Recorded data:
—————
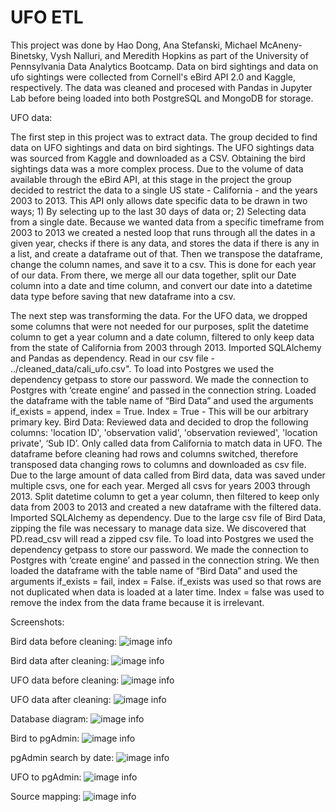 # UFO ETL
This project was done by Hao Dong, Ana Stefanski, Michael McAneny-Binetsky, Vysh Nalluri, and Meredith Hopkins as part of the University of Pennsylvania Data Analytics Bootcamp. Data on bird sightings and data on ufo sightings were collected from Cornell's eBird API 2.0 and Kaggle, respectively. The data was cleaned and procesed with Pandas in Jupyter Lab before being loaded into both PostgreSQL and MongoDB for storage. 

UFO data:

The first step in this project was to extract data. The group decided to find data on UFO sightings and data on bird sightings. The UFO sightings data was sourced from Kaggle and downloaded as a CSV. Obtaining the bird sightings data was a more complex process. Due to the volume of data available through the eBird API, at this stage in the project the group decided to restrict the data to a single US state - California - and the years 2003 to 2013. This API only allows date specific data to be drawn in two ways; 1) By selecting up to the last 30 days of data or; 2) Selecting data from a single date. Because we wanted data from a specific timeframe from 2003 to 2013 we created a nested loop that runs through all the dates in a given year, checks if there is any data, and stores the data if there is any in a list, and create a dataframe out of that. Then we transpose the dataframe, change the column names, and save it to a csv. This is done for each year of our data. From there, we merge all our data together, split our Date column into a date and time column, and convert our date into a datetime data type before saving that new dataframe into a csv.

The next step was transforming the data. For the UFO data, we dropped some columns that were not needed for our purposes, split the datetime column to get a year column and a date column, filtered to only keep data from the state of California from 2003 through 2013. 
Imported SQLAlchemy and Pandas as dependency. Read in our csv file - ../cleaned_data/cali_ufo.csv". To load into Postgres we used the dependency getpass to store our password. We made the connection to Postgres with ‘create engine’ and passed in the connection string. Loaded the dataframe with the table name of “Bird Data” and used the arguments if_exists = append, index = True. Index = True - This will be our arbitrary primary key.
Bird Data:
Reviewed data and decided to drop the following columns: 'location ID', 'observation valid', 'observation reviewed', 'location private', ‘Sub ID’. Only called data from California to match data in UFO. The dataframe before cleaning had rows and columns switched, therefore transposed data changing rows to columns and downloaded as csv file. Due to the large amount of data called from Bird data, data was saved under multiple csvs, one for each year. Merged all csvs for years 2003 through 2013. Split datetime column to get a year column, then filtered to keep only data from 2003 to 2013 and created a new dataframe with the filtered data. Imported SQLAlchemy as dependency. Due to the large csv file of Bird Data, zipping the file was necessary to manage data size. We discovered that PD.read_csv will read a zipped csv file. To load into Postgres we used the dependency getpass to store our password. We made the connection to Postgres with ‘create engine’ and passed in the connection string. We then loaded the dataframe with the table name of “Bird Data” and used the arguments if_exists = fail, index = False. if_exists was used so that rows are not duplicated when data is loaded at a later time. Index = false was used to remove the index from the data frame because it is irrelevant.

Screenshots:

Bird data before cleaning: ![image info](https://github.com/haodong191/UPenn_Project2/blob/master/Images/Bird_before_data_transform.png)

Bird data after cleaning: ![image info](https://github.com/haodong191/UPenn_Project2/blob/master/Images/Bird_after_data_transform.png)

UFO data before cleaning: ![image info](https://github.com/haodong191/UPenn_Project2/blob/master/Images/UFO%20before%20data%20transform.png)

UFO data after cleaning: ![image info](https://github.com/haodong191/UPenn_Project2/blob/master/Images/UFO_after_data_transform.png)

Database diagram: ![image info](https://github.com/haodong191/UPenn_Project2/blob/master/Images/Database_Diagram.PNG)

Bird to pgAdmin: ![image info](https://github.com/haodong191/UPenn_Project2/blob/master/Images/bird_to_pgadmin.PNG)

pgAdmin search by date: ![image info](https://github.com/haodong191/UPenn_Project2/blob/master/Images/pgadmin_search_by%20date.PNG)

UFO to pgAdmin: ![image info](https://github.com/haodong191/UPenn_Project2/blob/master/Images/ufo_to_pgadmin.PNG)

Source mapping: ![image info](https://github.com/haodong191/UPenn_Project2/blob/master/Images/documentation_record.png)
—————
▶ **DIRECTIONS**
Look back at the entries above and repeat, unchanged, every line from the line holding "UFO data before" through the line holding "UFO to pgAdmin: ![image".

▶ **ANSWER TO THE EXERCISE**
UFO data before cleaning: ![image info](https://github.com/haodong191/UPenn_Project2/blob/master/Images/UFO%20before%20data%20transform.png)

UFO data after cleaning: ![image info](https://github.com/haodong191/UPenn_Project2/blob/master/Images/UFO_after_data_transform.png)

Database diagram: ![image info](https://github.com/haodong191/UPenn_Project2/blob/master/Images/Database_Diagram.PNG)

Bird to pgAdmin: ![image info](https://github.com/haodong191/UPenn_Project2/blob/master/Images/bird_to_pgadmin.PNG)

pgAdmin search by date: ![image info](https://github.com/haodong191/UPenn_Project2/blob/master/Images/pgadmin_search_by%20date.PNG)

UFO to pgAdmin: ![image info](https://github.com/haodong191/UPenn_Project2/blob/master/Images/ufo_to_pgadmin.PNG)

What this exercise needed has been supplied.